Most temporary workers in Scotland's public sector lag behind full-time colleagues in terms of wages,sickness and holiday pay, according to a survey.
Scotland's temporary workers feel they are losing out on pay
The Unison survey found that workers felt trapped in low-paid jobs with little chance of career progression.
The union has published a booklet designed to advise workers on their rights.
Dave Watson, of Unison Scotland, said one female worker had been in temporary posts for 38 years.
The union said there had been a huge rise in the number of temporary staff in the past 10 years and they had problems obtaining credit and mortgages.
Mr Watson said: "Whilst there has been some improvements in the legal lot of temporary workers, this survey shows that much more could be done.
"Many women have been trapped on the temporary contract merry-go-round for 20 to 30 years.
"We even found one woman who had been in temporary posts for 38 years.
"That is why we want employers to take their responsibilities seriously, implement the new legislation properly and stop abusing temporary contracts."
Unison highlighted the case of museum worker Lynsey Johnston, from Glasgow, who was a member of temporary staff for four years.
It said Ms Johnston and other temporary colleagues had their full-time posts scrapped following a review.

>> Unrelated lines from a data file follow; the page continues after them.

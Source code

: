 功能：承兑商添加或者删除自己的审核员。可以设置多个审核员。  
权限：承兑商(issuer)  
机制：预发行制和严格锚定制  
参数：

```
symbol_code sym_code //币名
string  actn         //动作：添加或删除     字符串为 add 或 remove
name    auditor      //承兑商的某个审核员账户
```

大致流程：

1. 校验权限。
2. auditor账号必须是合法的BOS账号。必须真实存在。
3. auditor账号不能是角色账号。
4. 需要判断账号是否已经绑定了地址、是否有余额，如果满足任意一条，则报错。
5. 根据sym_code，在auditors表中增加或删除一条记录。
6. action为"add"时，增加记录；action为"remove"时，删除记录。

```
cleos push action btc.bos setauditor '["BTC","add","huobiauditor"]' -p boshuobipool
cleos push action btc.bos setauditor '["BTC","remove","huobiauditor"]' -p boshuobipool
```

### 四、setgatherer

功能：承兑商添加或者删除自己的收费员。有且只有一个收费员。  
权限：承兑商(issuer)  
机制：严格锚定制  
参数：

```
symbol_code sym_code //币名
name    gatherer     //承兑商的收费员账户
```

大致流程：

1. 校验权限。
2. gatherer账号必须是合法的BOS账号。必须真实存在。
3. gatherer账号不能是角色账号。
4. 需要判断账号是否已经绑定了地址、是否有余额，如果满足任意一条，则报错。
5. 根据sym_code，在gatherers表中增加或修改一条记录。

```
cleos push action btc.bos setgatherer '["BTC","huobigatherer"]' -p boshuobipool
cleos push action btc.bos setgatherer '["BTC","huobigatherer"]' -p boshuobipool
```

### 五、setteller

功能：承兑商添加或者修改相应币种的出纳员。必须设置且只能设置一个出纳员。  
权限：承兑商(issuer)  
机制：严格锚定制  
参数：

She explained: "Temporary staff were not considered by a recent best value review, even though we were doing the same jobs as permanent staff.
"We ended up having to apply for part-time jobs and many of my colleagues couldn't afford the wage loss."
Mr Watson added: "The problem has been growing for some time and it is time that both employers and trade unions addressed the problems.
"We have produced this booklet both to outline the scope of the problem and to give solid advice to our activists on the legislation to use."